The author has been described by News Ltd as an "iconoclast", "Svengali", a pollie's "economist muse", and "pungently accurate". Fairfax says he is a "Renaissance man" and "one of Australia’s most respected analysts." Stephen Koukoulas concludes that he is "85% right", and "would make a great Opposition leader." Terry McCrann claims the author thinks "‘nuance’ is a trendy village in the south of France", but can be "scintillating" when he thinks "clearly". The ACTU reckons he’s "an enigma wrapped in a Bloomberg terminal, wrapped in some apparently well-honed abs."

Thursday, February 24, 2011

Mining boom is gonna be much bigger than anyone expected...

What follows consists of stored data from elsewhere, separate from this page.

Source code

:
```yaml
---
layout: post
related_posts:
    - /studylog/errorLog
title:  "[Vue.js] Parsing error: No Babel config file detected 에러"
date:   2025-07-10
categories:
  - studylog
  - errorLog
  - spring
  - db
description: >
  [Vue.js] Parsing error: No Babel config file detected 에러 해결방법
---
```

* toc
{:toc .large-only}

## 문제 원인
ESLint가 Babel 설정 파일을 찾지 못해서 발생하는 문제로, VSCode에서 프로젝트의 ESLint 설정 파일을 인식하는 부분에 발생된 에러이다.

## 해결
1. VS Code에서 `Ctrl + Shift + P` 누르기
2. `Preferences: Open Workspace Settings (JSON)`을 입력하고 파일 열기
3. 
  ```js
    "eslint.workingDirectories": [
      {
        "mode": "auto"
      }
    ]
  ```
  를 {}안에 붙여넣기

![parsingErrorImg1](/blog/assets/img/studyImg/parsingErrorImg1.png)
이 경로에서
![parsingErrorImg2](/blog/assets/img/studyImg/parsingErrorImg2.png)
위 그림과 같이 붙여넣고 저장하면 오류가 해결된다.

Here are what a couple of the top investment banking economists have said in response to today's extraordinary capex intentions data:

UBS's Scott Haslem:

"[T]he more important story today lies in the intentions data. For the current year, adjusting the expectations (5th est $128.9bn, up from $124.4bn…a slightly above average upgrade, see charts), the data implies y/y growth for 2010/11 of 23.5%, up slightly from 22.5% from the 4th estimate…so steady as she goes for circa 20% capex growth this financial year. More interestingly, the first estimate for the next year, 2011/12 was nothing short of 'huge', at $132.72bn (UBSe +$112bn), this implies growth (off a high base) of an additional 37.8%...the highest 1st estimate implied in at least a decade. Of significance (a view we have had for a while) is that the capex is also showing signs of broadening out beyond just mining, with intentions in 10/11 for mining easing from 60% y/y to 50%, but rising to 10% from 3% ex mining and manufacturing. For 2011/12, mining intentions remain most of the story (at +92%y/y), while manufacturing is 2.5%, and other 3.8%)."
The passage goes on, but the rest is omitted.